Limping toward the station I noticed chicken-wire wrapped around the autos, blue tarps wrapped under the front tires and up over the engines, hoods propped wide open. I noticed a buttery creature below a gray Prius fumbling about inside the chicken wire barrier.
6 days prior, I had left in a rush and missed the marmot post at the station:
Each spring and early summer, the marmots of Mineral King have been known to dine on rare delicacies. Their fare includes radiator hoses and car wiring! Like bears, jays and ground squirrels, marmots have not only become accustomed to visitors, they have learned that people are a source of food.
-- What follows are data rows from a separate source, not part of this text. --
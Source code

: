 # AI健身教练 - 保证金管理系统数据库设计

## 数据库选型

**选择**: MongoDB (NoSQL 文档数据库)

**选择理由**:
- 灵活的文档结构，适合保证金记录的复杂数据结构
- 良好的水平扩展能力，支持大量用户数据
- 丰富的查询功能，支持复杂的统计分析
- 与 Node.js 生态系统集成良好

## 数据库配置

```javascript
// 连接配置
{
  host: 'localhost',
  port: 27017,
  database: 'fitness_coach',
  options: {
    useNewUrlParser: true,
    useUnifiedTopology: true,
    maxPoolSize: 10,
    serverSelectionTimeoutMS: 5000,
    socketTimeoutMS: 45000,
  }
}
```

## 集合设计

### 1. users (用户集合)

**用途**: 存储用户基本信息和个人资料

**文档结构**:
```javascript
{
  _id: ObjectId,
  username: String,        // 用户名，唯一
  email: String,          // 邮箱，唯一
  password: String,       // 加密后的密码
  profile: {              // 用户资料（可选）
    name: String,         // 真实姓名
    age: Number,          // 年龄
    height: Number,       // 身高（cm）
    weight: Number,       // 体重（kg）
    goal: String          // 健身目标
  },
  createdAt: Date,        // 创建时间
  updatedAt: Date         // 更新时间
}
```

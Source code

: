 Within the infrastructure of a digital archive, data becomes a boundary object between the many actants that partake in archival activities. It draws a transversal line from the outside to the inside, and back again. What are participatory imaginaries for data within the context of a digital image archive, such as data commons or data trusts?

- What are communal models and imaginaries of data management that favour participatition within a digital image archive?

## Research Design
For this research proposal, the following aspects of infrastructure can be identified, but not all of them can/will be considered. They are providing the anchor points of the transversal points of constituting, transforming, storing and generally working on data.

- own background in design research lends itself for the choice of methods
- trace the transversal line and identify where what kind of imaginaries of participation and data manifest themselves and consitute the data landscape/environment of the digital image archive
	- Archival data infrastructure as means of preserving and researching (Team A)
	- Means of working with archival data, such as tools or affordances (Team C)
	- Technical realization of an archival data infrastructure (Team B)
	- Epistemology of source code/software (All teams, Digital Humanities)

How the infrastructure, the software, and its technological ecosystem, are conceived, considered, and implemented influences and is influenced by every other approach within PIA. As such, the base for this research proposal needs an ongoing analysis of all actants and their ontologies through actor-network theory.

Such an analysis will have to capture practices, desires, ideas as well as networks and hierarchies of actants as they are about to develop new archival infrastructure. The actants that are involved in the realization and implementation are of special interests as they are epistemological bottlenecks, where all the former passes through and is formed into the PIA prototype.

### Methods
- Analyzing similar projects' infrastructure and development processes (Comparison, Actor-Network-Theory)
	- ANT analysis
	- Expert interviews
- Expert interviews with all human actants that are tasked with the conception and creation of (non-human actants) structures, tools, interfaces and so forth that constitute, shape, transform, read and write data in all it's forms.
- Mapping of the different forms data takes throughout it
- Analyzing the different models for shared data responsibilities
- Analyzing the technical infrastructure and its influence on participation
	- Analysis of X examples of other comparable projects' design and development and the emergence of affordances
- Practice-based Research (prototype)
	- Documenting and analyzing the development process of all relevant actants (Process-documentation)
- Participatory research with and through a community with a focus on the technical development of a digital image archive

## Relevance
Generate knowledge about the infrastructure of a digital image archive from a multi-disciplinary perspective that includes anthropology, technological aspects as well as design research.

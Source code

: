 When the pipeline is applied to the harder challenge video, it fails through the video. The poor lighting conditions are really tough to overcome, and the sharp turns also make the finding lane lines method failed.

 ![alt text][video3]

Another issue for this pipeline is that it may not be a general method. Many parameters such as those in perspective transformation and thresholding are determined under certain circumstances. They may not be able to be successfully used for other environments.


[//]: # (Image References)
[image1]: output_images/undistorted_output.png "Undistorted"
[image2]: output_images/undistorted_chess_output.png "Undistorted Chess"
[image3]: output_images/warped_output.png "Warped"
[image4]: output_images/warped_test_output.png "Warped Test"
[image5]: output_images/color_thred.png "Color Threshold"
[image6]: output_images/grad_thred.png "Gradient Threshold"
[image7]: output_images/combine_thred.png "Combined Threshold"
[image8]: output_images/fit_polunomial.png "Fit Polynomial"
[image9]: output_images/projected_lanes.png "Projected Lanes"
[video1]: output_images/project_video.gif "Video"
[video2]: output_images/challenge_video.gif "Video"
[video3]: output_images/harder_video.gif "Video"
In the parking areas some marmots feast on car hoses and wires. They can actually disable a vehicle. On several occasions, marmots have not escaped the engine compartment quickly enough and unsuspecting drivers have given them rides to other parts of the parks; several have ridden as far as southern California!
When I made it to the ranger station I checked my truck. The motor began, the red check-engine-light clicked on and my brakes gave all the way to the floor. At the station, they gave me a damage report sheet and pointed me to the pay phone.
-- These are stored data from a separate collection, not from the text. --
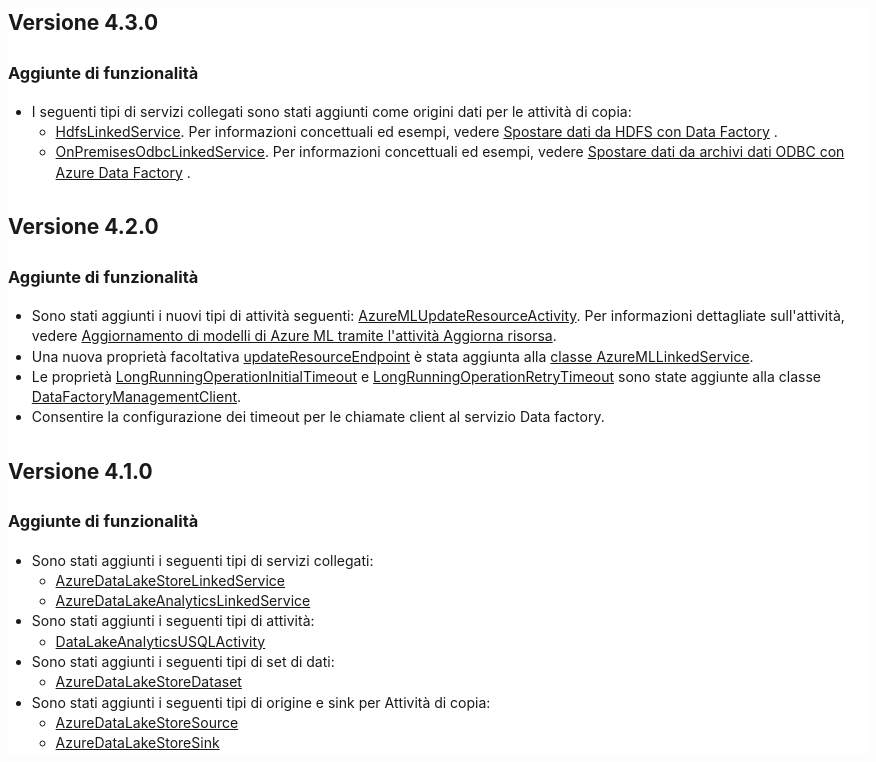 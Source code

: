 ## <a name="version-430"></a>Versione 4.3.0
### <a name="feature-additions"></a>Aggiunte di funzionalità
* I seguenti tipi di servizi collegati sono stati aggiunti come origini dati per le attività di copia:
  * [HdfsLinkedService](https://msdn.microsoft.com/library/azure/microsoft.azure.management.datafactories.models.hdfslinkedservice.aspx). Per informazioni concettuali ed esempi, vedere [Spostare dati da HDFS con Data Factory](data-factory-hdfs-connector.md) .
  * [OnPremisesOdbcLinkedService](https://msdn.microsoft.com/library/azure/microsoft.azure.management.datafactories.models.onpremisesodbclinkedservice.aspx). Per informazioni concettuali ed esempi, vedere [Spostare dati da archivi dati ODBC con Azure Data Factory](data-factory-odbc-connector.md) .

## <a name="version-420"></a>Versione 4.2.0
### <a name="feature-additions"></a>Aggiunte di funzionalità
* Sono stati aggiunti i nuovi tipi di attività seguenti: [AzureMLUpdateResourceActivity](https://msdn.microsoft.com/library/microsoft.azure.management.datafactories.models.azuremlupdateresourceactivity.aspx). Per informazioni dettagliate sull'attività, vedere [Aggiornamento di modelli di Azure ML tramite l'attività Aggiorna risorsa](data-factory-azure-ml-batch-execution-activity.md).
* Una nuova proprietà facoltativa [updateResourceEndpoint](https://msdn.microsoft.com/library/microsoft.azure.management.datafactories.models.azuremllinkedservice.updateresourceendpoint.aspx) è stata aggiunta alla [classe AzureMLLinkedService](https://msdn.microsoft.com/library/microsoft.azure.management.datafactories.models.azuremllinkedservice.aspx).
* Le proprietà [LongRunningOperationInitialTimeout](https://msdn.microsoft.com/library/azure/microsoft.azure.management.datafactories.datafactorymanagementclient.longrunningoperationinitialtimeout.aspx) e [LongRunningOperationRetryTimeout](https://msdn.microsoft.com/library/azure/microsoft.azure.management.datafactories.datafactorymanagementclient.longrunningoperationretrytimeout.aspx) sono state aggiunte alla classe [DataFactoryManagementClient](https://msdn.microsoft.com/library/azure/microsoft.azure.management.datafactories.datafactorymanagementclient.aspx).
* Consentire la configurazione dei timeout per le chiamate client al servizio Data factory.

## <a name="version-410"></a>Versione 4.1.0
### <a name="feature-additions"></a>Aggiunte di funzionalità
* Sono stati aggiunti i seguenti tipi di servizi collegati:
  * [AzureDataLakeStoreLinkedService](https://msdn.microsoft.com/library/microsoft.azure.management.datafactories.models.azuredatalakestorelinkedservice.aspx)
  * [AzureDataLakeAnalyticsLinkedService](https://msdn.microsoft.com/library/microsoft.azure.management.datafactories.models.azuredatalakeanalyticslinkedservice.aspx)
* Sono stati aggiunti i seguenti tipi di attività:
  * [DataLakeAnalyticsUSQLActivity](https://msdn.microsoft.com/library/microsoft.azure.management.datafactories.models.datalakeanalyticsusqlactivity.aspx)
* Sono stati aggiunti i seguenti tipi di set di dati:
  * [AzureDataLakeStoreDataset](https://msdn.microsoft.com/library/microsoft.azure.management.datafactories.models.azuredatalakestoredataset.aspx)
* Sono stati aggiunti i seguenti tipi di origine e sink per Attività di copia:
  * [AzureDataLakeStoreSource](https://msdn.microsoft.com/library/microsoft.azure.management.datafactories.models.azuredatalakestoresource.aspx)
  * [AzureDataLakeStoreSink](https://msdn.microsoft.com/library/microsoft.azure.management.datafactories.models.azuredatalakestoresink.aspx)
Why hadn't the ranger warned me.
I called my insurance co., they assured the tow was covered, ignoring my description of the crazy M.K. mountain road. I imagined a shower, some food, some rest, some booze. I angered as I waited. I popped my hood and saw all the little claw steps across my dusty truck engine, the chewed tape, the tattered fiberglass & foil heat shield. A marmot had chewed through my break line, break fluid dripped and dripped. I was picking up the yellow fiberglass crumbs from the gravel and laughing when that gray Prius pulled up to the ranger station. A couple got out, the guy popped open the hood, his wife walked around and a live marmot leaped out from inside the hood, landed at the lady's feet. She flung her hands and screamed a holler of surprise. The creature landed at her feet, she jumped again, screamed again, the creature disappeared into the brush. I walked over laughing, we all laughed together, and at that, I was wholly appeased from my misfortunes.
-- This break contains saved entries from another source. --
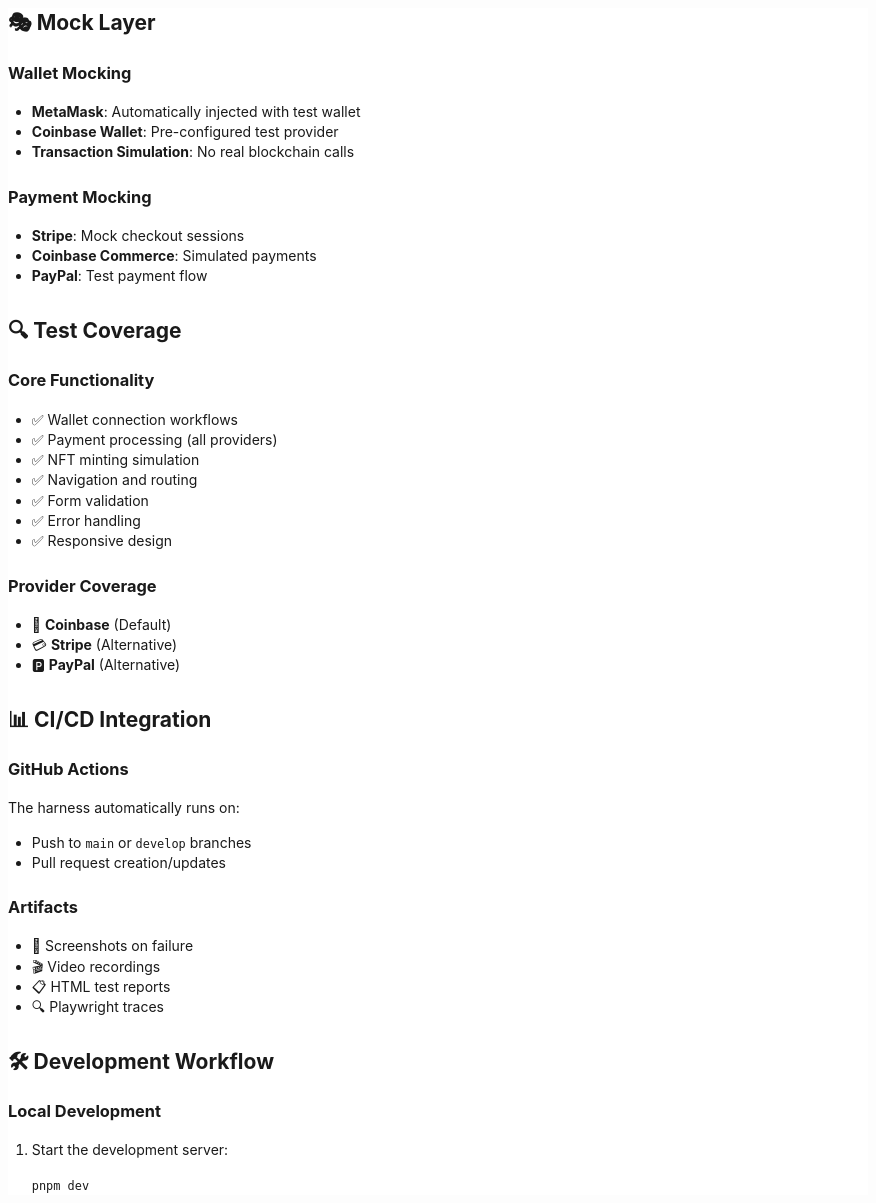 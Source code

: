 ## 🎭 Mock Layer

### Wallet Mocking
- **MetaMask**: Automatically injected with test wallet
- **Coinbase Wallet**: Pre-configured test provider
- **Transaction Simulation**: No real blockchain calls

### Payment Mocking
- **Stripe**: Mock checkout sessions
- **Coinbase Commerce**: Simulated payments
- **PayPal**: Test payment flow

## 🔍 Test Coverage

### Core Functionality
- ✅ Wallet connection workflows
- ✅ Payment processing (all providers)
- ✅ NFT minting simulation
- ✅ Navigation and routing
- ✅ Form validation
- ✅ Error handling
- ✅ Responsive design

### Provider Coverage
- 🔵 **Coinbase** (Default)
- 💳 **Stripe** (Alternative)
- 🅿️ **PayPal** (Alternative)

## 📊 CI/CD Integration

### GitHub Actions
The harness automatically runs on:
- Push to `main` or `develop` branches
- Pull request creation/updates

### Artifacts
- 📸 Screenshots on failure
- 🎬 Video recordings
- 📋 HTML test reports
- 🔍 Playwright traces

## 🛠️ Development Workflow

### Local Development
1. Start the development server:
   ```bash
   pnpm dev
   ```
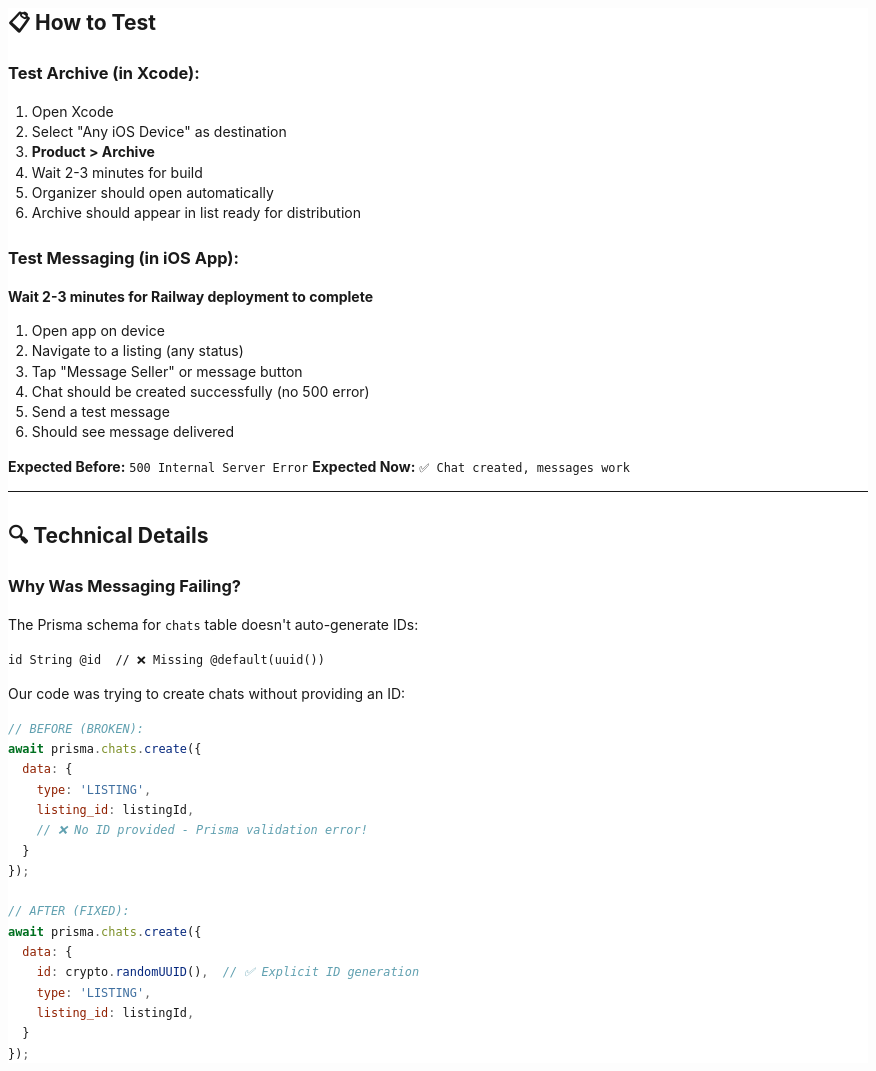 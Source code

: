 
## 📋 How to Test

### Test Archive (in Xcode):
1. Open Xcode
2. Select "Any iOS Device" as destination
3. **Product > Archive**
4. Wait 2-3 minutes for build
5. Organizer should open automatically
6. Archive should appear in list ready for distribution

### Test Messaging (in iOS App):
**Wait 2-3 minutes for Railway deployment to complete**

1. Open app on device
2. Navigate to a listing (any status)
3. Tap "Message Seller" or message button
4. Chat should be created successfully (no 500 error)
5. Send a test message
6. Should see message delivered

**Expected Before:** `500 Internal Server Error`
**Expected Now:** `✅ Chat created, messages work`

---

## 🔍 Technical Details

### Why Was Messaging Failing?

The Prisma schema for `chats` table doesn't auto-generate IDs:
```prisma
id String @id  // ❌ Missing @default(uuid())
```

Our code was trying to create chats without providing an ID:
```javascript
// BEFORE (BROKEN):
await prisma.chats.create({
  data: {
    type: 'LISTING',
    listing_id: listingId,
    // ❌ No ID provided - Prisma validation error!
  }
});

// AFTER (FIXED):
await prisma.chats.create({
  data: {
    id: crypto.randomUUID(),  // ✅ Explicit ID generation
    type: 'LISTING',
    listing_id: listingId,
  }
});
```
The tow guy made it up around 10:30 pm. The damn insurance co. had told him the drive was 6 miles away. The insurance ass trusted her computer screen more than my talking breathing self as to my whereabouts. The driver gruffed about $ on the way down when he wasn't telling crazy stories about killing rattle snakes, saving drunken drivers, or swerving to miss a bear and fox. "This tow should cost $1200, more than $1200, the hourly rate in the mountains is $150+." His wines, were legitimate but became annoying in the hot truck with my six days of hiking stench.
He was a good fellow in the end. Dropped my car at the lone repair shop in Three Rivers, then toted me around checking for the lowest hotel price. He came in and talked one of the cashiers down $40 off what she wanted. He gave me his number, I gave him the number of my insurance co. He even said he'd fix my brakes it the chevron couldn't make it happen. I slept like a dead body.